*About this exercise*: Show each line from the records below in which the word "싶은거야" occurs.

Dataset entries section start

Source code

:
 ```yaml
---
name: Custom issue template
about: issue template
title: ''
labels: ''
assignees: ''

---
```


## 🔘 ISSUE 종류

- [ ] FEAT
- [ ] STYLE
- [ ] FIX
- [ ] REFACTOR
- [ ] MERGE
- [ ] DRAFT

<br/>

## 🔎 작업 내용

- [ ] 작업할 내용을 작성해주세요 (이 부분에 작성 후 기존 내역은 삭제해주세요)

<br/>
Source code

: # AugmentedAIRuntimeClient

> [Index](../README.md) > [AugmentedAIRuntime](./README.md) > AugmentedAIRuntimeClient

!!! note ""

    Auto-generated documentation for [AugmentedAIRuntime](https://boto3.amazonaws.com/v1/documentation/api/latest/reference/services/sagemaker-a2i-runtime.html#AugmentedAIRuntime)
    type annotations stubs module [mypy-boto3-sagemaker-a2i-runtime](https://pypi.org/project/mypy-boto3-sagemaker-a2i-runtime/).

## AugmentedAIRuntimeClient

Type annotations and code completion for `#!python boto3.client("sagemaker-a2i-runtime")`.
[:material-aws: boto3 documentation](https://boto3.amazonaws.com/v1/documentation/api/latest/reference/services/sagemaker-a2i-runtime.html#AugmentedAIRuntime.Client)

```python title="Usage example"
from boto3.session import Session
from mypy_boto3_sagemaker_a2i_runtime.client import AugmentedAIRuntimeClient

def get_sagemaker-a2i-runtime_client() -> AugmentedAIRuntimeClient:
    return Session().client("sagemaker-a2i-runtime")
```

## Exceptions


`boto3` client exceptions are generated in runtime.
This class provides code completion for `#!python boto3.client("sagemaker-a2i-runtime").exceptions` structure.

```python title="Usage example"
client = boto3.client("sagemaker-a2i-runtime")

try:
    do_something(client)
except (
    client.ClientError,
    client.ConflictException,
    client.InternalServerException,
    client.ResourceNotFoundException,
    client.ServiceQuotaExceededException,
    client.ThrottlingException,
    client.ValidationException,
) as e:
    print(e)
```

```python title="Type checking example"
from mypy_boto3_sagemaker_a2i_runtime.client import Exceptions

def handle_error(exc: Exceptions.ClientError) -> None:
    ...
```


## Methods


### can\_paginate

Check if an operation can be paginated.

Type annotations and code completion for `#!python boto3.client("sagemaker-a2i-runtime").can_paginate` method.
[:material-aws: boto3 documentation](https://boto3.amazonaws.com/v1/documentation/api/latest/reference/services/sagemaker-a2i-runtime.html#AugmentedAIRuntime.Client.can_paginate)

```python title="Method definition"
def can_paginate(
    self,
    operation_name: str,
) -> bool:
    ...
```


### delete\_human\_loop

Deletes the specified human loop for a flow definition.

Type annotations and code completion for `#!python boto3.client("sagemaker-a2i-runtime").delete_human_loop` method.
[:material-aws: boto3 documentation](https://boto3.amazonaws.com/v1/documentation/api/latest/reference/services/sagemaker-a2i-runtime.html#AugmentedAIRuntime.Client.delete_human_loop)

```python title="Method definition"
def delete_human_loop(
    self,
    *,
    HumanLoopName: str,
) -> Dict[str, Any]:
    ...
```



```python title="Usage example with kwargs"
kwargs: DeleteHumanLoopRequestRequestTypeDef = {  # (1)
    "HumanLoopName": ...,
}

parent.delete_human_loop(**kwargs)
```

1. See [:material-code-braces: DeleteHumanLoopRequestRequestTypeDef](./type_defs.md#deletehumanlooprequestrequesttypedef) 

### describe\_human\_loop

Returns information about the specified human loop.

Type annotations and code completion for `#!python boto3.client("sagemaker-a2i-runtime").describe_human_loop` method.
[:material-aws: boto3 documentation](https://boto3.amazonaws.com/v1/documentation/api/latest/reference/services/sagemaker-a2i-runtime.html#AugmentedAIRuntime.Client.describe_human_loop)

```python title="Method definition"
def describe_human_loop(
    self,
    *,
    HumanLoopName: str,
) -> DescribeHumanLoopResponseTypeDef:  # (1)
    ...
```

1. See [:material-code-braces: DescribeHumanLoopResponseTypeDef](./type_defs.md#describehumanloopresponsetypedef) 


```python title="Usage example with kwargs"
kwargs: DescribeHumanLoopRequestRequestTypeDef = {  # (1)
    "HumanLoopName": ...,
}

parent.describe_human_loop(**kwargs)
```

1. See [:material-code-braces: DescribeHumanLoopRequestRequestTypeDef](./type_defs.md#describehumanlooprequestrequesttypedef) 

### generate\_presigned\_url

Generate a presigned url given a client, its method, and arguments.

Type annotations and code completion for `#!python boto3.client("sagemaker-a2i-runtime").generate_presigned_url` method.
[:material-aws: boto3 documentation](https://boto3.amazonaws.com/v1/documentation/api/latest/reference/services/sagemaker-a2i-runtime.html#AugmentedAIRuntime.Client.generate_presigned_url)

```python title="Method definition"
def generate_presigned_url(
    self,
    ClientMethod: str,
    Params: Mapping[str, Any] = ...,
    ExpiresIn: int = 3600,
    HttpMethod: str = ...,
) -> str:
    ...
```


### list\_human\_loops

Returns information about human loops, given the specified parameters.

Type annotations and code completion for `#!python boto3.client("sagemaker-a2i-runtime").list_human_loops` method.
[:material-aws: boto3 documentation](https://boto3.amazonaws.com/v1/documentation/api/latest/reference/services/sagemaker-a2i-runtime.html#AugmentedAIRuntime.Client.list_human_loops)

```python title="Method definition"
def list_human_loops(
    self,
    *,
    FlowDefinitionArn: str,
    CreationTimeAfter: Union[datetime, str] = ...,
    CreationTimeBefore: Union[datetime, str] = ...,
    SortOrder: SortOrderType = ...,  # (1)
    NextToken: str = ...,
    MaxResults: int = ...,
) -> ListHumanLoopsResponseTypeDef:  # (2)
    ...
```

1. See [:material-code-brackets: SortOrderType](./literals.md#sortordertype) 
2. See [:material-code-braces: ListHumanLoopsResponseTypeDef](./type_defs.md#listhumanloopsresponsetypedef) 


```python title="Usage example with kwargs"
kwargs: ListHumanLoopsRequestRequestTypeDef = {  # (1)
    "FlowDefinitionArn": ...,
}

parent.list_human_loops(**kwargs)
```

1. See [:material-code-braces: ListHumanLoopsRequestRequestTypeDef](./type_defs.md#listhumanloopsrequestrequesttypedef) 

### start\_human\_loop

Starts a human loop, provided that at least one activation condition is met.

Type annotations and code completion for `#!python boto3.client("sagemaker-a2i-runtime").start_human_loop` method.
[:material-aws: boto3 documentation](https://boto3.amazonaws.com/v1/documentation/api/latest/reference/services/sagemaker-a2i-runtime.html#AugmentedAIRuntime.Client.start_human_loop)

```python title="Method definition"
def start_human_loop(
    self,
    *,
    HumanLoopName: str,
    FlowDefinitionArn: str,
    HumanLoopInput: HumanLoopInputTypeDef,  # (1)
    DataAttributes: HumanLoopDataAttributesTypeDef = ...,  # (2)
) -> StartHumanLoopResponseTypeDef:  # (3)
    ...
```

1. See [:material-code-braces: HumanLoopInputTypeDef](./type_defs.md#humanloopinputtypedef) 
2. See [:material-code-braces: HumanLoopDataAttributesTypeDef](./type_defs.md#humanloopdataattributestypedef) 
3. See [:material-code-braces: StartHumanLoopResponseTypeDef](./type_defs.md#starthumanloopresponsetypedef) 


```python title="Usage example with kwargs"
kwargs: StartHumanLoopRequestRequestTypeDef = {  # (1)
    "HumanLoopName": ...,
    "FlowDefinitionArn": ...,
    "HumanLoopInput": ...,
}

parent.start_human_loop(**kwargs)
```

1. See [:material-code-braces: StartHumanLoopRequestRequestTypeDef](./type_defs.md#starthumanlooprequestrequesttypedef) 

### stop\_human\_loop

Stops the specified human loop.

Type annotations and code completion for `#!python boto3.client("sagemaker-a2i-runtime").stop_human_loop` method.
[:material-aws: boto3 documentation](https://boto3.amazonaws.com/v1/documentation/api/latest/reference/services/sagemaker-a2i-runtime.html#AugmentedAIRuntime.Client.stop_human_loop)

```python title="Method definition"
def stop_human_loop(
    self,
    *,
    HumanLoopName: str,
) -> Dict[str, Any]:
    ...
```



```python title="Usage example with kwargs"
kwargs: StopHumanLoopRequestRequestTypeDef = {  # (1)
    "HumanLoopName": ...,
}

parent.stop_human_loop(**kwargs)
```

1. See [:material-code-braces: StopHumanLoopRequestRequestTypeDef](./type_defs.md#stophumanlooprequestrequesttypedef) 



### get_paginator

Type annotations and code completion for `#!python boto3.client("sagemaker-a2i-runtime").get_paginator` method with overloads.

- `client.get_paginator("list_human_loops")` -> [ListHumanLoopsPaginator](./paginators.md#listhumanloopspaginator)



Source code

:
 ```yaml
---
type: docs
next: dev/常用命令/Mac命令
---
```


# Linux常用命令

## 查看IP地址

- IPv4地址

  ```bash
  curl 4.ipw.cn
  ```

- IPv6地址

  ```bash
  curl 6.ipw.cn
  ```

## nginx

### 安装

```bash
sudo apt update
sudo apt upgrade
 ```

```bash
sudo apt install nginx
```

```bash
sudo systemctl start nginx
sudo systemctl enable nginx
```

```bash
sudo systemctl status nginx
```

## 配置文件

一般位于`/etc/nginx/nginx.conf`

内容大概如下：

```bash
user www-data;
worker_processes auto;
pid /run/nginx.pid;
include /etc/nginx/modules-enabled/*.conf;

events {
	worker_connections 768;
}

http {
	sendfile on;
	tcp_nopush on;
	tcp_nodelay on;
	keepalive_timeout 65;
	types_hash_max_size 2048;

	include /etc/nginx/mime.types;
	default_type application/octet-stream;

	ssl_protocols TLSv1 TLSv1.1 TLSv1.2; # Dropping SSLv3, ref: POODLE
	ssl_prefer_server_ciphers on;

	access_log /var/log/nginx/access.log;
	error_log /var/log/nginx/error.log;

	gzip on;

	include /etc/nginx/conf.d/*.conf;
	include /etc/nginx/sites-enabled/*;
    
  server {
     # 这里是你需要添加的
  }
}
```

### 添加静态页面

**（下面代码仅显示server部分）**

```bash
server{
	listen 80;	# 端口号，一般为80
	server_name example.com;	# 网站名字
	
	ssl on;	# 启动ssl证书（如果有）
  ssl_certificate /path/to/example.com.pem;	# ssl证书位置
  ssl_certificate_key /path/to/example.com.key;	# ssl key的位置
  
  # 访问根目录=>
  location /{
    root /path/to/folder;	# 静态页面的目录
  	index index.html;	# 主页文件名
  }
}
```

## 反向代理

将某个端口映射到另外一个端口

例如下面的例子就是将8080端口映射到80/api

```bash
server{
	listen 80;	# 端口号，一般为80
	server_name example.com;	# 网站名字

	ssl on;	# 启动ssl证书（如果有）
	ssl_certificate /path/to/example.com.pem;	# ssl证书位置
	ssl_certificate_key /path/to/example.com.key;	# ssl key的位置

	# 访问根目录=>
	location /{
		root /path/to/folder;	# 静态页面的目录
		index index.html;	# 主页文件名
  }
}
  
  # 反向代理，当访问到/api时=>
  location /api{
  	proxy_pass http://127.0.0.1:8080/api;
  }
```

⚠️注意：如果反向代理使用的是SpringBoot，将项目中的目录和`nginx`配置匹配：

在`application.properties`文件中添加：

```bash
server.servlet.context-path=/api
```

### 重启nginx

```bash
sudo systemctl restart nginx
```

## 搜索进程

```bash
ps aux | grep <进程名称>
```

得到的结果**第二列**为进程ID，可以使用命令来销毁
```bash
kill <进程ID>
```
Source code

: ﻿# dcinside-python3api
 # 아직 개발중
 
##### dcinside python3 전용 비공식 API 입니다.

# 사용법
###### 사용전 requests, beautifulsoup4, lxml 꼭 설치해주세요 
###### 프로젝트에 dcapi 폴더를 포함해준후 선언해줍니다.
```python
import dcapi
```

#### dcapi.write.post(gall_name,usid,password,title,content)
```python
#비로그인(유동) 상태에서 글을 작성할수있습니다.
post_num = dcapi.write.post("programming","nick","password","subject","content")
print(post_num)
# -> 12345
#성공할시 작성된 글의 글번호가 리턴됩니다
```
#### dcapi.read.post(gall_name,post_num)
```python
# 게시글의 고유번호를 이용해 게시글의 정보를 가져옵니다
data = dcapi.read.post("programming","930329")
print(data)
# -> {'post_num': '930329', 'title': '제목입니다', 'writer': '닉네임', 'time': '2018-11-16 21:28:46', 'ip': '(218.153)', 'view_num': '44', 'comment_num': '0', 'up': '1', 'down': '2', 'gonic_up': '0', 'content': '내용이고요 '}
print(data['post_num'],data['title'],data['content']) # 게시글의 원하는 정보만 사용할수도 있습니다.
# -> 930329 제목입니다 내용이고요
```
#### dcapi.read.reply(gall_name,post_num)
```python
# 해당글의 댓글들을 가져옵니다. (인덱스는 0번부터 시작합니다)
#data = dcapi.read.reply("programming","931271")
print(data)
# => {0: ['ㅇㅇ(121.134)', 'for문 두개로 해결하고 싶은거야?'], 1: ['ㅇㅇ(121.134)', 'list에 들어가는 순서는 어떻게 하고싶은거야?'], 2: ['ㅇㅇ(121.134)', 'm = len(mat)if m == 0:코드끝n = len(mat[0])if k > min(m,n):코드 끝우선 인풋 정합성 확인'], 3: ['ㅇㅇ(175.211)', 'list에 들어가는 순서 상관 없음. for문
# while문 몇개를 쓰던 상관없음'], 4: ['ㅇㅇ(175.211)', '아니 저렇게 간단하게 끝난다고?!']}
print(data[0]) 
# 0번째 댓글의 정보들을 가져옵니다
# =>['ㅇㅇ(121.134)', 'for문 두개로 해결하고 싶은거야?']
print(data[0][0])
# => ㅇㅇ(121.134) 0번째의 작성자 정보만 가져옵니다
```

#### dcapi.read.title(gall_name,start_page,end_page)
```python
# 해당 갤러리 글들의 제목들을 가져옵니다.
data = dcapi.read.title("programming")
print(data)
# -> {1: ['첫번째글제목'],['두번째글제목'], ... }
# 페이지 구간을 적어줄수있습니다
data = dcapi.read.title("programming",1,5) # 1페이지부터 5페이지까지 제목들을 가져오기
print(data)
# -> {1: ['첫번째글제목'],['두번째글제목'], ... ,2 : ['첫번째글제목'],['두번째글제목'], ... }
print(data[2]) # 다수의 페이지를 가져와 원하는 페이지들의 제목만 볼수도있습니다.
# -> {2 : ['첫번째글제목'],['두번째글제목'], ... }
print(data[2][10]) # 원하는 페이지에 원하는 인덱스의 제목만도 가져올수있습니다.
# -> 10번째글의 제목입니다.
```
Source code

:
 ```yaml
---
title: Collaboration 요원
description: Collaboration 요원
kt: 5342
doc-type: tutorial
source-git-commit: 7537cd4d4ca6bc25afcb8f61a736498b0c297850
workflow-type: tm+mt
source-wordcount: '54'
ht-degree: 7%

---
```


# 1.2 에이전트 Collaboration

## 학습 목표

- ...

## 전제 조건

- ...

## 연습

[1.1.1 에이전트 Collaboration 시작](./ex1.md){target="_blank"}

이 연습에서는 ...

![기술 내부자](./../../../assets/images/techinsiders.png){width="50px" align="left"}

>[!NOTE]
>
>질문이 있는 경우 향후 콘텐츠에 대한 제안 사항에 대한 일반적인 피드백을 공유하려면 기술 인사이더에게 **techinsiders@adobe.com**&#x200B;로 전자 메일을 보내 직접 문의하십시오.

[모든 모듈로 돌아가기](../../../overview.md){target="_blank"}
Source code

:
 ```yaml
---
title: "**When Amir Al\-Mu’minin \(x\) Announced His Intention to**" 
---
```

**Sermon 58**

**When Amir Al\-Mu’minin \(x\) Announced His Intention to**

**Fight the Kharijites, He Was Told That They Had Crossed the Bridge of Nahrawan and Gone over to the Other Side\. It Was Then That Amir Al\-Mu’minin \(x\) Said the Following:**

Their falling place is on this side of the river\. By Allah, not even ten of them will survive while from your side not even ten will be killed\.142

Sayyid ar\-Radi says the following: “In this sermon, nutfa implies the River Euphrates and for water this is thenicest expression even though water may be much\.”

Dataset entries section end

*Solution to the exercise*:
# => {0: ['ㅇㅇ(121.134)', 'for문 두개로 해결하고 싶은거야?'], 1: ['ㅇㅇ(121.134)', 'list에 들어가는 순서는 어떻게 하고싶은거야?'], 2: ['ㅇㅇ(121.134)', 'm = len(mat)if m == 0:코드끝n = len(mat[0])if k > min(m,n):코드 끝우선 인풋 정합성 확인'], 3: ['ㅇㅇ(175.211)', 'list에 들어가는 순서 상관 없음. for문
# =>['ㅇㅇ(121.134)', 'for문 두개로 해결하고 싶은거야?']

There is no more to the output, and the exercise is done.